Originally Posted by Capt.Bill11
What's the point?
Originally Posted by Marin
Good question. Aside from the desire to do something oneself just for the challenge, it seems a lot of work just to get to the same place I can get to on my iPad with a couple of screen taps and then slide the timeline to see what the tide will be at any point during the 24 hour period.
Because I wanted to. I felt the learning experience was worth it. Sure, I have 3rd party software as well, but I wanted a tool to explore the CHS Canadian Tide and Current Tables in more detail and I was unable to find a spreadsheet template for this purpose on the internet. Also, I have a sense that the 3rd party software may use Alaskan tidal stations for reference to predict Central Area Tides and Currents, rather than the CHS reference stations.
I now have a working model that is robust to changes in inputs. No, I didn't use anything fancy such as rigorous time series analysis. Such an analysis is only useful with large historical time series (50-100 years of tidal records). So I developed a simple model for a single day, using the daily tide tables published by CHS.
h = h1 + (h2 - h1)[(cosA + 1)/2],
where A = π([(t - t1)/(t2 - t1)] + 1) radians
(Australian Hydrographic Service).
h1 = height from tide table at time t1
h2 = height from tide table at time t2
h...hn = incremental height at time t....tn (to be calculated between h1 and h2)

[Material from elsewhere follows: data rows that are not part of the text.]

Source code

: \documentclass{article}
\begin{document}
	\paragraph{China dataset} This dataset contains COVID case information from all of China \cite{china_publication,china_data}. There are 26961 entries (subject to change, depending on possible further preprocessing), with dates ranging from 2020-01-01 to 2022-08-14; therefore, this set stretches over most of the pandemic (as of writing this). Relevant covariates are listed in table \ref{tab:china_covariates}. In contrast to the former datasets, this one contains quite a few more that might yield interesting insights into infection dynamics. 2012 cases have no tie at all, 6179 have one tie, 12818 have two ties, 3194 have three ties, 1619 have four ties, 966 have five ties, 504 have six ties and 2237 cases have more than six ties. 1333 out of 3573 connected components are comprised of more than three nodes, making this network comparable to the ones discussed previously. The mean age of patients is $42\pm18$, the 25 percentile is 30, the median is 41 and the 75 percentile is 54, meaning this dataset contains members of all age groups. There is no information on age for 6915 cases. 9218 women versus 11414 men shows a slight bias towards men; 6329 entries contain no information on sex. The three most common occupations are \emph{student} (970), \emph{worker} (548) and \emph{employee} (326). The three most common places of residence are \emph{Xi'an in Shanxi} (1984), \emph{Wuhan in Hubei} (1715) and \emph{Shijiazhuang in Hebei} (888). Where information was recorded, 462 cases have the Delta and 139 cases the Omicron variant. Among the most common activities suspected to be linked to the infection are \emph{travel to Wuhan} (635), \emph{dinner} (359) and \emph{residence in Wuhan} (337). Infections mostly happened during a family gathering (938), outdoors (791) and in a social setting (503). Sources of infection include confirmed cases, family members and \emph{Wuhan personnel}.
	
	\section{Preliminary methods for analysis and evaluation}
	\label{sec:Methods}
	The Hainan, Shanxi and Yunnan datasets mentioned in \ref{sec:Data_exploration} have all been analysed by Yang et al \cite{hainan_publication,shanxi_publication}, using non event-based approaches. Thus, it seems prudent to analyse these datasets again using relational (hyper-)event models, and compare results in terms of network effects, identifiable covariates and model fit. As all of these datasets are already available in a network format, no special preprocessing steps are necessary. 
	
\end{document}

The model can also be used for currents by substituting tidal height with current in knots (+/-). The prediction model for currents shows some bias in estimates of “time of slack water”, with deviation of +/- 2-15 minutes, with increasing bias with increased time interval between peak current. This is probably due to the model’s inability to capture the correct asymmetry inherent in CHS predictions. The prediction model for tidal height appears to be reasonable for most purposes.